Many 67 GTO owners here that may be able to provide dimensions for you to compare to.


----------



## TonysGoat (May 16, 2015)

Hi, yes, it is a convertible. Measurements would be excellent, I don't want to buy the frame if it won't fit. The seller is pretty sure it will fit, but not 100% certain. Thanks for replying.


----------



## O52 (Jan 27, 2019)

Frame ID is on the side of the frame behind the drivers rear wheel arch
A partial VIN of the vehicle is on the top of the frame.

This is from my 68


----------



## PontiacJim (Dec 29, 2012)

As I recall from past posts, Buick & Olds convertibles are much the same but Chevelle has a longer rear frame section, but can be worked if you have the skills.

Here is a diagram with measurements. Convertible will have boxed side rails:


----------



## O52 (Jan 27, 2019)

*1967 Tempest-LeMans-GTO Frames:
*For 1967, Pontiac used a standard GTO frame, pn 9786302. It was open channel. There were two (2) 1967 convertible frames that year. The manual transmission convertible frame was pn 9786304 and the automatic transmission convertible frame was pn 9788786. Both were boxed of course, the main difference was the transmission cross member. On the TH400 cars, the cross member is set six inches further back to support the longer transmission. Speaking of which, did you ever wonder why GM assigned two different part numbers for what is essentially the same convertible frame? The reason had to do with the transmission cross member and the way GM went about making one a four speed and the other an automatic. The side rails had all the holes drilled for manual and automatic gearboxes. On the convertible however, those holes are covered up when they're boxed. So GM welds on tabs inside the frame for the location of the cross member. Different location and cross member= new engineering number. The holes are there, just underneath the welded on box rail.

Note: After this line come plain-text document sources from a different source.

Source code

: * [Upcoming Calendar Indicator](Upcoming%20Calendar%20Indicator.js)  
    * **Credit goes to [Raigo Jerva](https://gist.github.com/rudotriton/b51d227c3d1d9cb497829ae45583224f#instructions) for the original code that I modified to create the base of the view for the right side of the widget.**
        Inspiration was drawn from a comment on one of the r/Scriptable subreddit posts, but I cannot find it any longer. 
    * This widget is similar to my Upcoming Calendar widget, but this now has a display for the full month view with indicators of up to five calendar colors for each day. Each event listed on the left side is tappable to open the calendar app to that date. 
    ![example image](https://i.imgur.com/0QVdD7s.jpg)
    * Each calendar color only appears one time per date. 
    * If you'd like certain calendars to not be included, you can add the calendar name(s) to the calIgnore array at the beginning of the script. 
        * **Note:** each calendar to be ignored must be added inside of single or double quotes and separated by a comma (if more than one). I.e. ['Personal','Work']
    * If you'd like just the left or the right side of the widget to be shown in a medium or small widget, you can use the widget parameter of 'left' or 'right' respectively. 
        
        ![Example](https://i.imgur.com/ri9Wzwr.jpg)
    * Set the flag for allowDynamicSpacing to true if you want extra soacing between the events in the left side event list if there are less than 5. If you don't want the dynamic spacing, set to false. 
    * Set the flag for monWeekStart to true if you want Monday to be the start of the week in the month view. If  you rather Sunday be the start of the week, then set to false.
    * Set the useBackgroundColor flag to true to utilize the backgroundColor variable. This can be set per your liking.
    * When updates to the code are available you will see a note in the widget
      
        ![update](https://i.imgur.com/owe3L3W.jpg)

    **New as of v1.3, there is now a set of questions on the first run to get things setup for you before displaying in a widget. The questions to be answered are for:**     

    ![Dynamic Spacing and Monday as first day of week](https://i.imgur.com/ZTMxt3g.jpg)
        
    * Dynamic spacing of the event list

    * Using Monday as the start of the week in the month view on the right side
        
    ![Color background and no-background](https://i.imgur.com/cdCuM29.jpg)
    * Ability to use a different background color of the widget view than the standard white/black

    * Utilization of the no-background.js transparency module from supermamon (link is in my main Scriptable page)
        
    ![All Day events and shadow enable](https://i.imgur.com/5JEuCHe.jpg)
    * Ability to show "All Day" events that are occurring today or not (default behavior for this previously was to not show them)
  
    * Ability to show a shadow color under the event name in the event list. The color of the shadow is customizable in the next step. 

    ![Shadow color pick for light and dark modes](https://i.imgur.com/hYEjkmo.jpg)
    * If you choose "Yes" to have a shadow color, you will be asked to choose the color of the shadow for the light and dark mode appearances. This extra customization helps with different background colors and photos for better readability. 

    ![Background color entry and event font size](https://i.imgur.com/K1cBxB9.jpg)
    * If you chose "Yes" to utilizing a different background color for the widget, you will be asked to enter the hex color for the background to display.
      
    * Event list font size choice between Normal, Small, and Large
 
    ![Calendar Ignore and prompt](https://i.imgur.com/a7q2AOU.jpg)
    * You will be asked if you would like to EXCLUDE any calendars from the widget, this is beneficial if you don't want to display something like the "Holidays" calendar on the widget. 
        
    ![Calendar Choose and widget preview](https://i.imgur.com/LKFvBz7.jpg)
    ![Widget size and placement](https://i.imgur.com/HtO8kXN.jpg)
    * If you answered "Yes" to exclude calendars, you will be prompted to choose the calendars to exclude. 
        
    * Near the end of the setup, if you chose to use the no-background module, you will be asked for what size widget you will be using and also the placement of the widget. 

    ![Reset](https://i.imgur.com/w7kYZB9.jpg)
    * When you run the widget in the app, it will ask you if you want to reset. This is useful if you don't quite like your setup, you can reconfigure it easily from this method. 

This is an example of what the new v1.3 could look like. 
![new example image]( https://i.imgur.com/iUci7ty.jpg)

http://phscollectorcarworld.************/2019/12/1966-67-pontiac-tempest-frame-guide.html


----------



## O52 (Jan 27, 2019)

Depending on the state you live in, the DMV/State Police usually require a visual verification of a second VIN to register a car. This is found on the frame (the first pictures you gave). If it doesn't match, the car may be 'unregisterable'. 
If you purchase this car and frame, make sure the frame VIN is recorded on the receipt as well as the vehicle VIN. Could possibly save you grief later on.


----------